When a dispute arises under a contract and notices or other documents have to be delivered to the other side in the dispute, in order to avoid problems it is essential that these are delivered in accordance with the contract terms. This may seem obvious, but proceedings are quite frequently challenged on the basis that notices are incorrectly delivered and therefore invalid.
 
In a recent case involving a construction dispute, a claimant issued a notice referring the dispute to adjudication as provided by the contract. This was sent by post and, although incorrectly addressed, was received the next day. The defendant passed it on to its solicitor.
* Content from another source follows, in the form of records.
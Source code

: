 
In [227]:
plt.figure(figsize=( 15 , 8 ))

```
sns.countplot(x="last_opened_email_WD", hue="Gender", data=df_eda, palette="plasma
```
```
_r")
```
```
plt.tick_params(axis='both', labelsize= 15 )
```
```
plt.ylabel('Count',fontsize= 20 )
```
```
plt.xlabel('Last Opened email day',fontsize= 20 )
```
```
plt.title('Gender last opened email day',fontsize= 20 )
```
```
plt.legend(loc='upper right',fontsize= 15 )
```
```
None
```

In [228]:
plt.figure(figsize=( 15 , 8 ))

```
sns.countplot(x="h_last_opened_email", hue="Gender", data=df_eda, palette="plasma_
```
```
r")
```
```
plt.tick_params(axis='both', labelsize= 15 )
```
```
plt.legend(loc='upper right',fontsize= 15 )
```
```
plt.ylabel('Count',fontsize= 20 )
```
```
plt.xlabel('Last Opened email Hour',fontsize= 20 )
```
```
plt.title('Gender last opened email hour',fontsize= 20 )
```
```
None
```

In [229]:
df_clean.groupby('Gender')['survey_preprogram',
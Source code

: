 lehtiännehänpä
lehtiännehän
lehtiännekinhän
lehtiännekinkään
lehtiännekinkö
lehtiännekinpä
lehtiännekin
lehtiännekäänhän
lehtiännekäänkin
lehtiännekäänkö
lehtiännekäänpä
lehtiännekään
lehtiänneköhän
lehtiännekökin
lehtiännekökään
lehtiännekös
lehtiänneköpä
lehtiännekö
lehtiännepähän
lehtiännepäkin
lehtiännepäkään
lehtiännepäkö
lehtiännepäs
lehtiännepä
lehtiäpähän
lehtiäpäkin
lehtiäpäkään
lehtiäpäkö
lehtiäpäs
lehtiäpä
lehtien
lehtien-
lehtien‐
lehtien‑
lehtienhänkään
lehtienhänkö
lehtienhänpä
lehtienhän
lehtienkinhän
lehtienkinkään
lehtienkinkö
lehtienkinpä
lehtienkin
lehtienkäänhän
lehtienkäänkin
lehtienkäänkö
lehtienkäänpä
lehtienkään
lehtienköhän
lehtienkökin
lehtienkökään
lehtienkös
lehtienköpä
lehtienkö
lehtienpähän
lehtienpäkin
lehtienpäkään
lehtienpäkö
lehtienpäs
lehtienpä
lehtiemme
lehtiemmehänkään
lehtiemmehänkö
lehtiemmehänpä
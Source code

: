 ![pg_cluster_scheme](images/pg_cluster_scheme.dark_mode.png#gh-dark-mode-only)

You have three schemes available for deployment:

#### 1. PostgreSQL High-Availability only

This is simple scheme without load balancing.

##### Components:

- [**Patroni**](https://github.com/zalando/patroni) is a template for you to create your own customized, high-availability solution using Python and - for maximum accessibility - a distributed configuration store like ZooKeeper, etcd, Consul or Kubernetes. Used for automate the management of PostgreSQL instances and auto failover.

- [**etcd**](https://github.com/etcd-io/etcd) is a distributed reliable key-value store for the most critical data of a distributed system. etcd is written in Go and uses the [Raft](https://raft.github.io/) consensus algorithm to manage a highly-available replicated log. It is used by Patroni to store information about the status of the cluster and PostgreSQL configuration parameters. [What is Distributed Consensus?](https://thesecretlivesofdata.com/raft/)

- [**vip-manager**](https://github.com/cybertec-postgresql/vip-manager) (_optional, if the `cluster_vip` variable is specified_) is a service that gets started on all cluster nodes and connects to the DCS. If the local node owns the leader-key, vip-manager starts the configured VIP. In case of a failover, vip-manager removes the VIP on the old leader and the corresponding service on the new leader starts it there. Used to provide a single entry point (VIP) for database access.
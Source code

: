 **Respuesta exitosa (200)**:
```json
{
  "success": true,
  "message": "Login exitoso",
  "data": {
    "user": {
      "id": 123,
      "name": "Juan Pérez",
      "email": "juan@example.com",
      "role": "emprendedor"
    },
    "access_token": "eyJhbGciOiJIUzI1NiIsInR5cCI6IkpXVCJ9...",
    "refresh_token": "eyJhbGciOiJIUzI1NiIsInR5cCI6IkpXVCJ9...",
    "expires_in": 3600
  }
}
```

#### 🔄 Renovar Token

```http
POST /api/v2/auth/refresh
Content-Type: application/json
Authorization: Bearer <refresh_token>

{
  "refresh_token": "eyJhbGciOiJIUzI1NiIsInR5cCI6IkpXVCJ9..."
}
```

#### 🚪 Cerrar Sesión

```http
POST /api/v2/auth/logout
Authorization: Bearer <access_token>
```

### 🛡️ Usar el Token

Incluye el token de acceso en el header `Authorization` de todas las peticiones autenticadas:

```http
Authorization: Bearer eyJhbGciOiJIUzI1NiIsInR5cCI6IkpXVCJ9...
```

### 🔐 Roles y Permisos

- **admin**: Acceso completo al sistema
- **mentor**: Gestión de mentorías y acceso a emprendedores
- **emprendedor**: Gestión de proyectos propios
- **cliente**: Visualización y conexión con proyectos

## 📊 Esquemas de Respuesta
The adjudicator found in the claimant’s favour and ordered the defendant to pay.
 
The defendant refused. The contract had specified that the notice of adjudication was to be delivered personally or by fax. The defendant argued that the adjudicator therefore had no jurisdiction over the dispute. The clause covering delivery also stated that it would be sufficient ‘to prove that personal delivery was made’.
 
The matter then went to court, where the claimant argued that as a matter of fact the defendant had received the notice, so the requirements of the delivery clause were satisfied. The court considered that the term ‘delivered personally’ meant that the notice was delivered by an appropriate individual representing the claimant to an appropriate individual representing the defendant. In the view of the court, the method of delivery did not matter. On the facts of the case, actual delivery to an appropriate person (the defendant’s solicitor) had occurred, so the delivery clause was satisfied.
 
In this case, the claim to resist the notice was unsuccessful because the court took a commonsense approach to the clause. This need not necessarily have been the case. The matter would never have gone to court had the notice also been delivered by fax.
 
 
Partner Note
Primus Build Ltd. v Pompey Centre Ltd. and another [2009] EWHC 1487 (TCC).